それというのも、能力を危険視されて上層区からはじき出された化外のモノが下層区には多く住み、体制側である警察に対して非協力的だからだ。捜査をするどころか袋叩きに遭うこともしばしばで、上層区と下層区は相互不可侵という暗黙の了解すらあった。
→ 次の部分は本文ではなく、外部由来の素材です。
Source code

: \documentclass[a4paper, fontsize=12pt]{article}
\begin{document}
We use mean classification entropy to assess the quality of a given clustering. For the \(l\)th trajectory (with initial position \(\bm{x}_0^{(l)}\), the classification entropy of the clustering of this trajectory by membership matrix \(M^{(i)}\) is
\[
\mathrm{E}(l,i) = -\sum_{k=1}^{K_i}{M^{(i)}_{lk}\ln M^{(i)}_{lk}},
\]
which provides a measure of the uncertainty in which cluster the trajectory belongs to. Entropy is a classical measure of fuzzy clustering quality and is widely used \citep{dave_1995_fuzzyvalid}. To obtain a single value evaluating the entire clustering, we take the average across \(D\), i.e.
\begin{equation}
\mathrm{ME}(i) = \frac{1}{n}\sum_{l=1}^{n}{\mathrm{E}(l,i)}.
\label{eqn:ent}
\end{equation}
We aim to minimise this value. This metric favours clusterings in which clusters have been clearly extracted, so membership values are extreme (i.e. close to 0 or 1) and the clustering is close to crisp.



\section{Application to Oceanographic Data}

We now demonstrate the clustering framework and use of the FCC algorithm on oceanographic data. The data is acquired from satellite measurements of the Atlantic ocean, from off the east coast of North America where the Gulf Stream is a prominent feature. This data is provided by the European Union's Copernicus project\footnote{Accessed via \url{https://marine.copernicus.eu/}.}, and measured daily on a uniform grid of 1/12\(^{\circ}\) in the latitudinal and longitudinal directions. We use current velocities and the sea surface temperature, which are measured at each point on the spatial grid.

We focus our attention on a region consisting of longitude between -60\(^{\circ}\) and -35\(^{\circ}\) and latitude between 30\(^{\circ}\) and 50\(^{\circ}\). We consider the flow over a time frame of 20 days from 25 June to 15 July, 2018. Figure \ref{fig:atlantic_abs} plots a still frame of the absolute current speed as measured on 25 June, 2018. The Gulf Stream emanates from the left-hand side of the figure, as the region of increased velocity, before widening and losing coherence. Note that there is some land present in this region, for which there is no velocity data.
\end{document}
そういった事情を橋本も心得ているのだろう、困ったように視線をさまよわせる。
「……申し訳ありませんが、これ以上の報酬を出すとなると仙田さんに確認を取らないといけませんので、日を改めてということになるかと」
「公僕が予算をケチるのは毎度のことだ。だから仙田もあんたを寄越したんだろう。何度も上層区と下層区を行き来すれば嫌でも目立つ。俺が送り迎えするわけにもいかない以上、行き来を最小限にするしかない。つまり、ここで依頼を受けるか否かを決めるしかない。そこまで読んでるんだよ、仙田の奴は」
相変わらず性格が悪い、と秋片は心の中で仙田の顔面に肘を打ち込む。
秋片はテーブルの上の封筒を手に取った。
「依頼は受けよう。何かわかったら連絡する」
「ありがとうございます」
橋本は連絡用にと電話番号を教えるとすぐに立ち上がった。
「それでは、仕事がありますので私はこれで」
「あぁ、気を付けてな。送ってやれなくてすまん」
「いえ、探偵と歩いていたらそれこそ目立って仕方がありませんから」
玄関から出ていく橋本を見送って、秋片は帆町のいる部屋に入った。
「おい、もう出てきていいぞ。って、掃除していたのか」
物置代わりに使っていた部屋だけあって、物が多いこの部屋を帆町なりに整頓していたらしい。人が過ごせる程度のスペースが確保してあった。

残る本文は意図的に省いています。